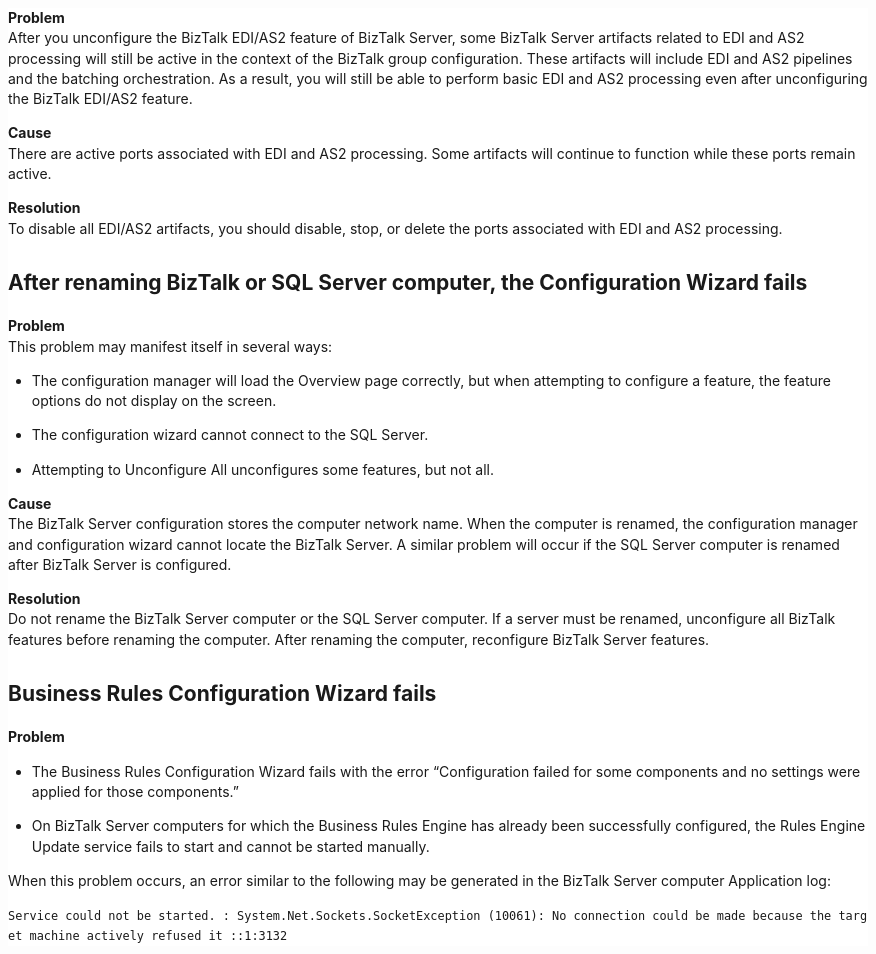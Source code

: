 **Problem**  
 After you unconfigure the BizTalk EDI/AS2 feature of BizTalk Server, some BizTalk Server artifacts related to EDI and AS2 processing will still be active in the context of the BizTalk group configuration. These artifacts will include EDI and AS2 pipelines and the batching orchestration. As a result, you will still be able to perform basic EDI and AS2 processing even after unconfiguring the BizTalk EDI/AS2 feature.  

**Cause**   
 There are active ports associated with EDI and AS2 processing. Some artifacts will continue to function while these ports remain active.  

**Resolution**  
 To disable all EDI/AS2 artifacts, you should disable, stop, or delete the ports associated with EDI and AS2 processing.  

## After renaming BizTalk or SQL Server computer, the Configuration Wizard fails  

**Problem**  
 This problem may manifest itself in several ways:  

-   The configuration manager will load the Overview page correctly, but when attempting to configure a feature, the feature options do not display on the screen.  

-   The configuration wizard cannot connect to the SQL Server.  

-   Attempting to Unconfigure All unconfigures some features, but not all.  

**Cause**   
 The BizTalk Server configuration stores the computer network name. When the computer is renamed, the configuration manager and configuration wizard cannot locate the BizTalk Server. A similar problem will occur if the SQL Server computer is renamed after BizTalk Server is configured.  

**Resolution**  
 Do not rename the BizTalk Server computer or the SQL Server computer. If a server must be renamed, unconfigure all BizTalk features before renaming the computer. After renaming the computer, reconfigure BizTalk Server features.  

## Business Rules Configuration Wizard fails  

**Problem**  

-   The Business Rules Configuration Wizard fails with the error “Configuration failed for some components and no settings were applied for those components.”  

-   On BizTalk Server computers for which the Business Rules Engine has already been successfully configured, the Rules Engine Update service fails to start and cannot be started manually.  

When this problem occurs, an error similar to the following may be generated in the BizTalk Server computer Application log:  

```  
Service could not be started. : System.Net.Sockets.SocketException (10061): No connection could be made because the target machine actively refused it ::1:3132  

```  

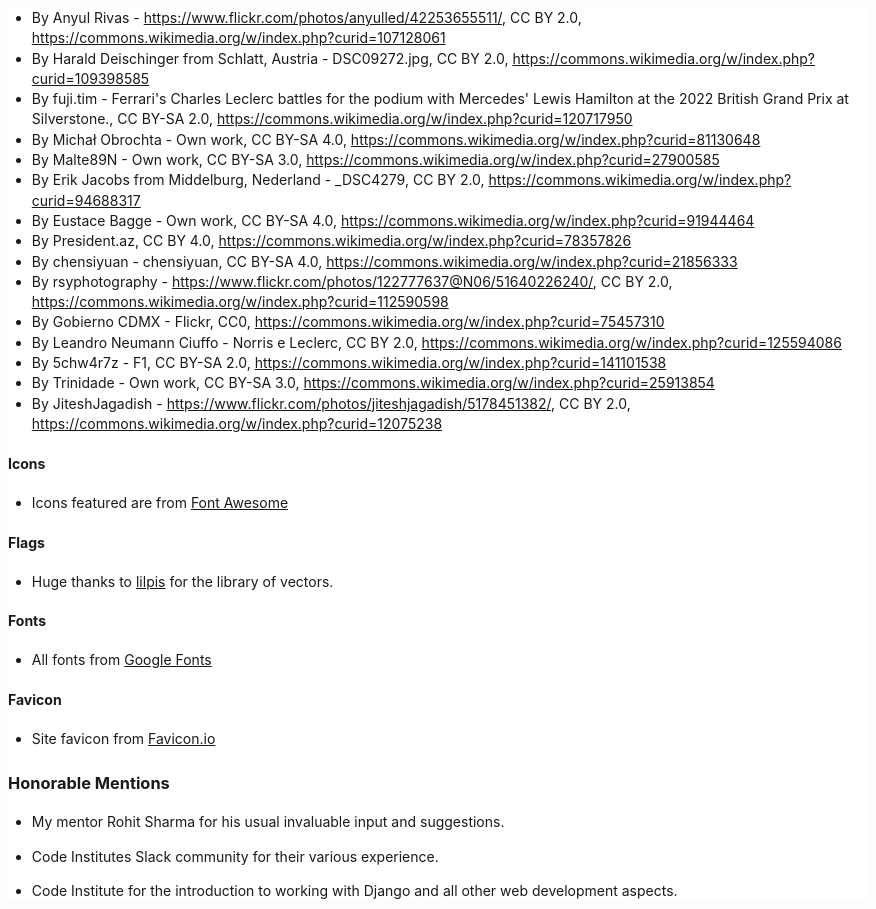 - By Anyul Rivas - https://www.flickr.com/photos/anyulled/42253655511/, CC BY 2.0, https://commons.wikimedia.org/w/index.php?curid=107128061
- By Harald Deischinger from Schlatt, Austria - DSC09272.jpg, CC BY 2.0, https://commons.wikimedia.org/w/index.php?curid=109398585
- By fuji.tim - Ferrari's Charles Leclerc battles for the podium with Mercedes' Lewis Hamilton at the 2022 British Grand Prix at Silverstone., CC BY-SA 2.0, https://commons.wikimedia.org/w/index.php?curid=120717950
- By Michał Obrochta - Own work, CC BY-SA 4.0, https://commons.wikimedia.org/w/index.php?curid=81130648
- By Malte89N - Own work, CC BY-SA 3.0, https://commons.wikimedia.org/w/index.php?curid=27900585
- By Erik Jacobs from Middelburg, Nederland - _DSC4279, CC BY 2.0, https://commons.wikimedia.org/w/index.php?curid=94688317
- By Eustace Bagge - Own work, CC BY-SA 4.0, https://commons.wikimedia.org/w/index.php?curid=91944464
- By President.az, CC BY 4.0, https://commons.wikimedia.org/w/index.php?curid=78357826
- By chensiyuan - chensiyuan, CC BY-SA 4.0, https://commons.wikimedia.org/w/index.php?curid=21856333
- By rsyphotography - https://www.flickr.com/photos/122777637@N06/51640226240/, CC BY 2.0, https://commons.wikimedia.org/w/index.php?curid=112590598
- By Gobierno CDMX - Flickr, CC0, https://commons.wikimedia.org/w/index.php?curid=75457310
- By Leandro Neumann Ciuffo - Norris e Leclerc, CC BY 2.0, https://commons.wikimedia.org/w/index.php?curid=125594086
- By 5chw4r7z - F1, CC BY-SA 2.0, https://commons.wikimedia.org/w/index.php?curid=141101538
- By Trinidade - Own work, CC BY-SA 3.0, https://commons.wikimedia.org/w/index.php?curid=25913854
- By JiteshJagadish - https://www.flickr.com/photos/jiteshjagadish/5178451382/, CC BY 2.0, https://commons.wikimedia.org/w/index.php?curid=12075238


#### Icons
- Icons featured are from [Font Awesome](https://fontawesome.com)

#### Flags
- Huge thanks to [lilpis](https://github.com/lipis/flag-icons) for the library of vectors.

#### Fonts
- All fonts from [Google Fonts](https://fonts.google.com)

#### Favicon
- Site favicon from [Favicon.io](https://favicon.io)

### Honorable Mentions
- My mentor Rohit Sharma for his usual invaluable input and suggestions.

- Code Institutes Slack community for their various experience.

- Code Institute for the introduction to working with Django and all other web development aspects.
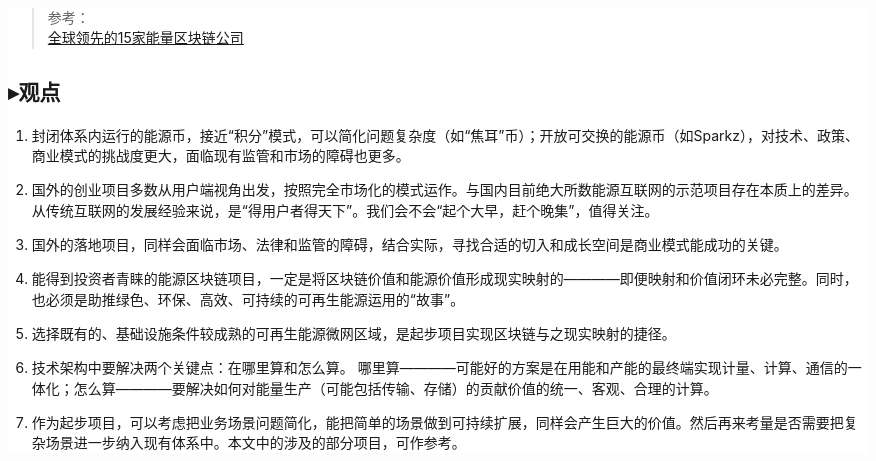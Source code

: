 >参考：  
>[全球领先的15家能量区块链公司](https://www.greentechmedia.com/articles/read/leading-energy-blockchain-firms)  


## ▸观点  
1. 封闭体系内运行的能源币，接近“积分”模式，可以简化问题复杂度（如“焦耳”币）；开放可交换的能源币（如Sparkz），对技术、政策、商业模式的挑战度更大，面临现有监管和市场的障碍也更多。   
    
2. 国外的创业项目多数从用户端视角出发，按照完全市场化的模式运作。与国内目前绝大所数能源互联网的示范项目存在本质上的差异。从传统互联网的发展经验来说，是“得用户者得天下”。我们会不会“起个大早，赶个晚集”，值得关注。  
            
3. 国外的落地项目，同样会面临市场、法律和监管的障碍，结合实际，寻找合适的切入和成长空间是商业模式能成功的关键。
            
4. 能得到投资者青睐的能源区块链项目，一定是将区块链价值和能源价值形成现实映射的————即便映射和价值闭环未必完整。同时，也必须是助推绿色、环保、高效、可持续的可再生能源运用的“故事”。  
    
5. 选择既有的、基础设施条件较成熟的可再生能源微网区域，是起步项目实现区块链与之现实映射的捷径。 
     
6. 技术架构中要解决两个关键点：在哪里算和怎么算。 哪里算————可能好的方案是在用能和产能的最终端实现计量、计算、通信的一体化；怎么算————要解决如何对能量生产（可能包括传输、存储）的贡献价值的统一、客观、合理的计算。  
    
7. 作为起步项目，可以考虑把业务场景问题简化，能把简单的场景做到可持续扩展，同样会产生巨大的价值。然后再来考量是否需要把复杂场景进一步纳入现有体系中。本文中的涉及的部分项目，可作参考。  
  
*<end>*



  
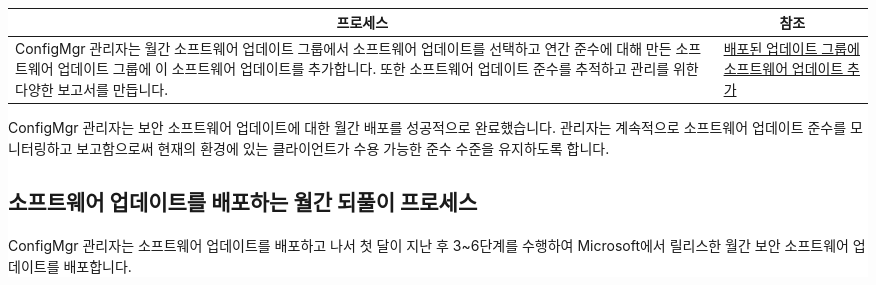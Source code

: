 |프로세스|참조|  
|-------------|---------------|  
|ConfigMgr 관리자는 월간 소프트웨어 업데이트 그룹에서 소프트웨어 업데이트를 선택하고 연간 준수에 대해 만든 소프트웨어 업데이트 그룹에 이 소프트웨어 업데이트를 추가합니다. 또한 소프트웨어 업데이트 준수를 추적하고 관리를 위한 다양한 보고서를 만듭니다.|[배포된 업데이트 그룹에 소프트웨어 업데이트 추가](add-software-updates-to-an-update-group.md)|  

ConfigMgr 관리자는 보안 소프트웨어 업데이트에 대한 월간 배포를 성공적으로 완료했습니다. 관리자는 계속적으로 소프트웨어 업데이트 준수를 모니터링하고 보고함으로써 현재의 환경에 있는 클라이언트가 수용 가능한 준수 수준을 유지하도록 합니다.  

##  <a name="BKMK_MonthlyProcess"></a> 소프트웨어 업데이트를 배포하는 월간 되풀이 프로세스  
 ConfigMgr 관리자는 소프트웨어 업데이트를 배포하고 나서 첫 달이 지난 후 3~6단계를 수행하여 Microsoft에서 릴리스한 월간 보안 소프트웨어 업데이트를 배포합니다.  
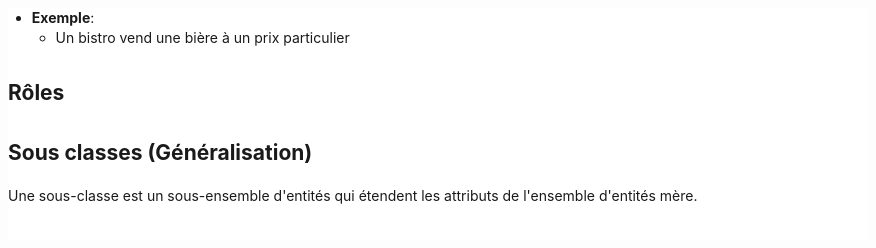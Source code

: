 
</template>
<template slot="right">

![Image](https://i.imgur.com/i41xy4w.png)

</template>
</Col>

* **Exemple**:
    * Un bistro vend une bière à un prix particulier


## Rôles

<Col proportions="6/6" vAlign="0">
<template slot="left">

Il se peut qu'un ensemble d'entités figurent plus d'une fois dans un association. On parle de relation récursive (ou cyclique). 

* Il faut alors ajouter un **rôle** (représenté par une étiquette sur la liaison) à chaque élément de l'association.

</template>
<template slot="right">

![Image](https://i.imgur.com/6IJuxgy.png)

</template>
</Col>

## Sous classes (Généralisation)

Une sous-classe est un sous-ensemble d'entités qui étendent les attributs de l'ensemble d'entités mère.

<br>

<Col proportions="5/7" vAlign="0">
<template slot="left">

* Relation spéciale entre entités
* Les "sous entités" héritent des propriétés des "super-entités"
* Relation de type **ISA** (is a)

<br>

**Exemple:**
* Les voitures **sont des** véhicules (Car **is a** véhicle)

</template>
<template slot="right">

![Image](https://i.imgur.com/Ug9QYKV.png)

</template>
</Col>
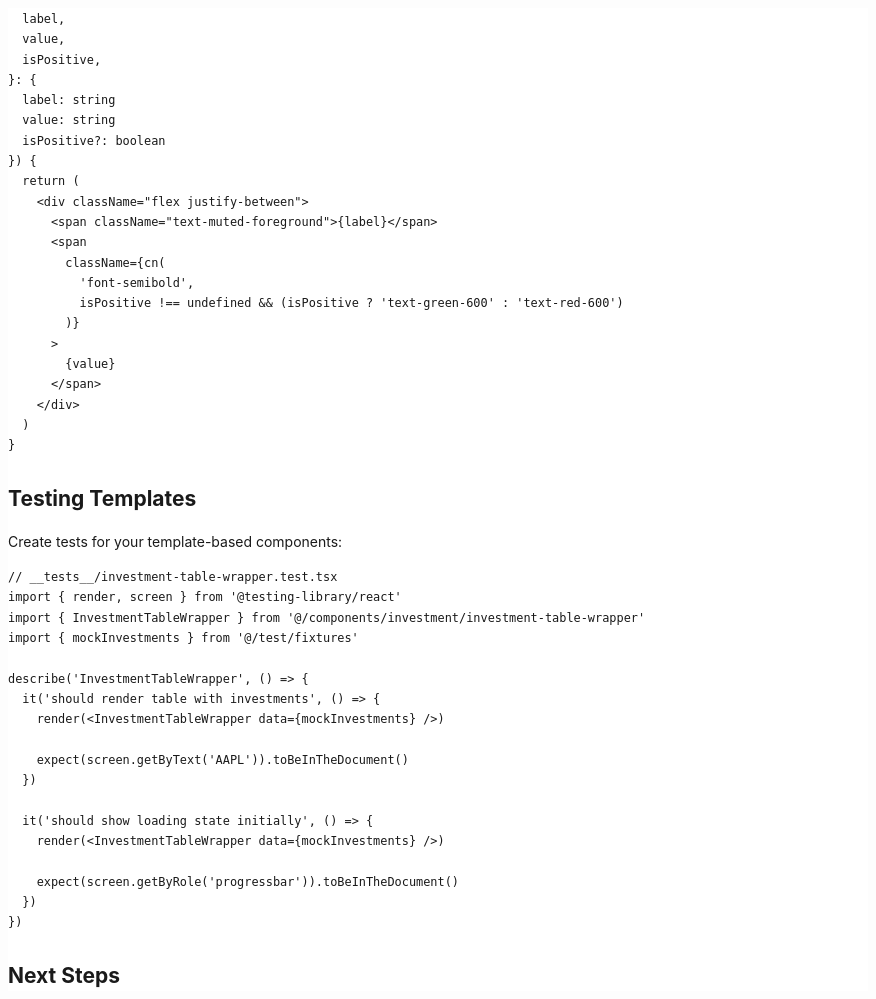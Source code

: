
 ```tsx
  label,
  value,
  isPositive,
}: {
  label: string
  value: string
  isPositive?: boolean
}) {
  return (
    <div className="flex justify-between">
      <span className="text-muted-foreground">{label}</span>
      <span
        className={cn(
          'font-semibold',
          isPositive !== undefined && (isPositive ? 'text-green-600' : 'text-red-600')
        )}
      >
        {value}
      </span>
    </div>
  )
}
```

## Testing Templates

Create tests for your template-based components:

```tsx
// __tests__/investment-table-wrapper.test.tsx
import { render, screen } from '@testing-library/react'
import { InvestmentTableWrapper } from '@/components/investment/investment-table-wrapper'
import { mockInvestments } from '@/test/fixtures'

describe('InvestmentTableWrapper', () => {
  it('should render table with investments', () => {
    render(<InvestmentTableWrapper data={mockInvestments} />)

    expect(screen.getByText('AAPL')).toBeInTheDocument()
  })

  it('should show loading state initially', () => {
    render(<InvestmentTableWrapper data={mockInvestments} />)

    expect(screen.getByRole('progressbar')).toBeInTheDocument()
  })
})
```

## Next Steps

* _About this exercise_
The expected answer is a copy of each line in the listing above that contains "renaming".

* _Result for this task_
## After renaming BizTalk or SQL Server computer, the Configuration Wizard fails  
 Do not rename the BizTalk Server computer or the SQL Server computer. If a server must be renamed, unconfigure all BizTalk features before renaming the computer. After renaming the computer, reconfigure BizTalk Server features.  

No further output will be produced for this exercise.